TASK GOAL
Repeat verbatim, and only, the lines of the data below, beginning at the line that contains "디스플레이 아이콘을 고르면" and stopping after the line that contains "들어가는 것 같아요.".

EXTRACTED DATA
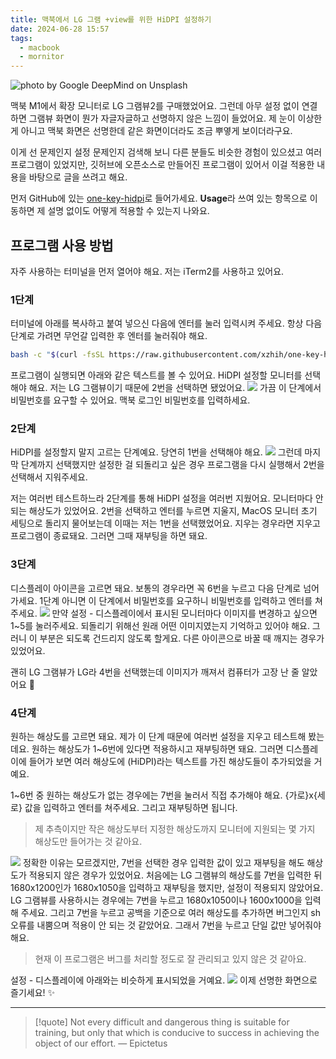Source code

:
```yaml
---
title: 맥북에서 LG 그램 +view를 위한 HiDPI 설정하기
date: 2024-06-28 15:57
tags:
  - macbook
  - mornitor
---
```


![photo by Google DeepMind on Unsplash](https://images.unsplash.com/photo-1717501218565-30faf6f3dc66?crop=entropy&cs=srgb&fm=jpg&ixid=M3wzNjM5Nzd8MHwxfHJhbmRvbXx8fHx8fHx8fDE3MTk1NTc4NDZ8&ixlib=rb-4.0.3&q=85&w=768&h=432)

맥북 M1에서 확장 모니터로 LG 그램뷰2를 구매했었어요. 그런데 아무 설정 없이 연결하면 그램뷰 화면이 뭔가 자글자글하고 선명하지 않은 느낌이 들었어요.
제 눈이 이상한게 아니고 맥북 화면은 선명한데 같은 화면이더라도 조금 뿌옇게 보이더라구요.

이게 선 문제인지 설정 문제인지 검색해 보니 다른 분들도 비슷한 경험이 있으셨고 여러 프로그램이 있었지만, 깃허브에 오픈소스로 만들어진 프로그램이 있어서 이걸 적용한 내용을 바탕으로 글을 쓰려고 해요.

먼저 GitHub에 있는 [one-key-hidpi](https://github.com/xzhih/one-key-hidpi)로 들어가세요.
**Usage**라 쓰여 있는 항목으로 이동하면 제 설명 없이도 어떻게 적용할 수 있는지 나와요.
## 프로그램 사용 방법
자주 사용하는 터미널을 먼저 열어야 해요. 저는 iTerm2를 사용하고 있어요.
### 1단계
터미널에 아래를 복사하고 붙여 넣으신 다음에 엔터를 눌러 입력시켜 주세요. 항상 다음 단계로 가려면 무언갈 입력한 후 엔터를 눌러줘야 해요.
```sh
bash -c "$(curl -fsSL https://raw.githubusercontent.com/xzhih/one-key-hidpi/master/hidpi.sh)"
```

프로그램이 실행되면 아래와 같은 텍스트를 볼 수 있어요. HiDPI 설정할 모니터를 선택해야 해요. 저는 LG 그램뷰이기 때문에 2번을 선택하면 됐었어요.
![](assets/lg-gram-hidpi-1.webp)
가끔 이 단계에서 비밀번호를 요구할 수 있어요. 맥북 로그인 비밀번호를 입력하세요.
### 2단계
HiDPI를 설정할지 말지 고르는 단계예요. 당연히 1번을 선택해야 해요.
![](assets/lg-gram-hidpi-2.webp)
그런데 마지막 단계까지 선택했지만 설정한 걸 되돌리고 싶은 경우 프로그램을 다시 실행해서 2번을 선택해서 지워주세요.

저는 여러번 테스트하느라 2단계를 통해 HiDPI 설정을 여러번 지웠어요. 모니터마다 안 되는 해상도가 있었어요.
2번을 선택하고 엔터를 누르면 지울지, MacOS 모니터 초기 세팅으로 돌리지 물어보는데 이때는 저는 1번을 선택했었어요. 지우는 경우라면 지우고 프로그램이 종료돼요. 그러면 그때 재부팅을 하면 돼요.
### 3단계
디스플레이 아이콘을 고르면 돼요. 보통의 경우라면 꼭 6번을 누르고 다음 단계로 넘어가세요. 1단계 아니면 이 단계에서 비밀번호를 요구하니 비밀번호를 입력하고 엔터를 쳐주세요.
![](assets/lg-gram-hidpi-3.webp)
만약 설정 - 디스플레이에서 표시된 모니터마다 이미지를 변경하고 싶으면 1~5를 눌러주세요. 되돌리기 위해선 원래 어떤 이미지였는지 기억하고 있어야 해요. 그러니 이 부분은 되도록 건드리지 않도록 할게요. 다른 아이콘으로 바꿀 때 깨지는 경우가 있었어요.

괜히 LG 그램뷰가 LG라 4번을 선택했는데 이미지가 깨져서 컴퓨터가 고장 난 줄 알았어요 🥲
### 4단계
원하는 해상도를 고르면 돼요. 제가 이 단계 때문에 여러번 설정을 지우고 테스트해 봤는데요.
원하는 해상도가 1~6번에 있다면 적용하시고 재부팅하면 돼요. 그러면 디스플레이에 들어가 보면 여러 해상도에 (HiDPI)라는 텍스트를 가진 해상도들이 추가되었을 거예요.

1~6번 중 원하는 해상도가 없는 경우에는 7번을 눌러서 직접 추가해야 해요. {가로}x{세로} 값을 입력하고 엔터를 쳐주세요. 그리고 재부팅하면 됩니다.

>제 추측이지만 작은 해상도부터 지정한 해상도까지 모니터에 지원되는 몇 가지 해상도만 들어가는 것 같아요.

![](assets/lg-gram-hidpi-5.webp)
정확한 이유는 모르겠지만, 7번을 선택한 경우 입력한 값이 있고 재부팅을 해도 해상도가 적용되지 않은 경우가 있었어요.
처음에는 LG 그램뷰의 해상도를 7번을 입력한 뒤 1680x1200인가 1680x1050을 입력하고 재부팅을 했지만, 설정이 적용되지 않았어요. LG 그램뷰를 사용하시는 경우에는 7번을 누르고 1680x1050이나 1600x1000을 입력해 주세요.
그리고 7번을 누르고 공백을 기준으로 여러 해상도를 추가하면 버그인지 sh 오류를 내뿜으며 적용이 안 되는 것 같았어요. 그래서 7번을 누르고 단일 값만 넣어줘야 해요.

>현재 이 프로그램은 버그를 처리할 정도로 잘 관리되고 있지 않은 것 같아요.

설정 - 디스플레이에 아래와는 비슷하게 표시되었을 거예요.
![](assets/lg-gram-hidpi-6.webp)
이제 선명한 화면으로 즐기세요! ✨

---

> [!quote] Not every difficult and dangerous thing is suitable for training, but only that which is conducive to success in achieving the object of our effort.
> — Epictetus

OUTPUT FOR THIS TASK
디스플레이 아이콘을 고르면 돼요. 보통의 경우라면 꼭 6번을 누르고 다음 단계로 넘어가세요. 1단계 아니면 이 단계에서 비밀번호를 요구하니 비밀번호를 입력하고 엔터를 쳐주세요.
![](assets/lg-gram-hidpi-3.webp)
만약 설정 - 디스플레이에서 표시된 모니터마다 이미지를 변경하고 싶으면 1~5를 눌러주세요. 되돌리기 위해선 원래 어떤 이미지였는지 기억하고 있어야 해요. 그러니 이 부분은 되도록 건드리지 않도록 할게요. 다른 아이콘으로 바꿀 때 깨지는 경우가 있었어요.

괜히 LG 그램뷰가 LG라 4번을 선택했는데 이미지가 깨져서 컴퓨터가 고장 난 줄 알았어요 🥲
### 4단계
원하는 해상도를 고르면 돼요. 제가 이 단계 때문에 여러번 설정을 지우고 테스트해 봤는데요.
원하는 해상도가 1~6번에 있다면 적용하시고 재부팅하면 돼요. 그러면 디스플레이에 들어가 보면 여러 해상도에 (HiDPI)라는 텍스트를 가진 해상도들이 추가되었을 거예요.

1~6번 중 원하는 해상도가 없는 경우에는 7번을 눌러서 직접 추가해야 해요. {가로}x{세로} 값을 입력하고 엔터를 쳐주세요. 그리고 재부팅하면 됩니다.

>제 추측이지만 작은 해상도부터 지정한 해상도까지 모니터에 지원되는 몇 가지 해상도만 들어가는 것 같아요.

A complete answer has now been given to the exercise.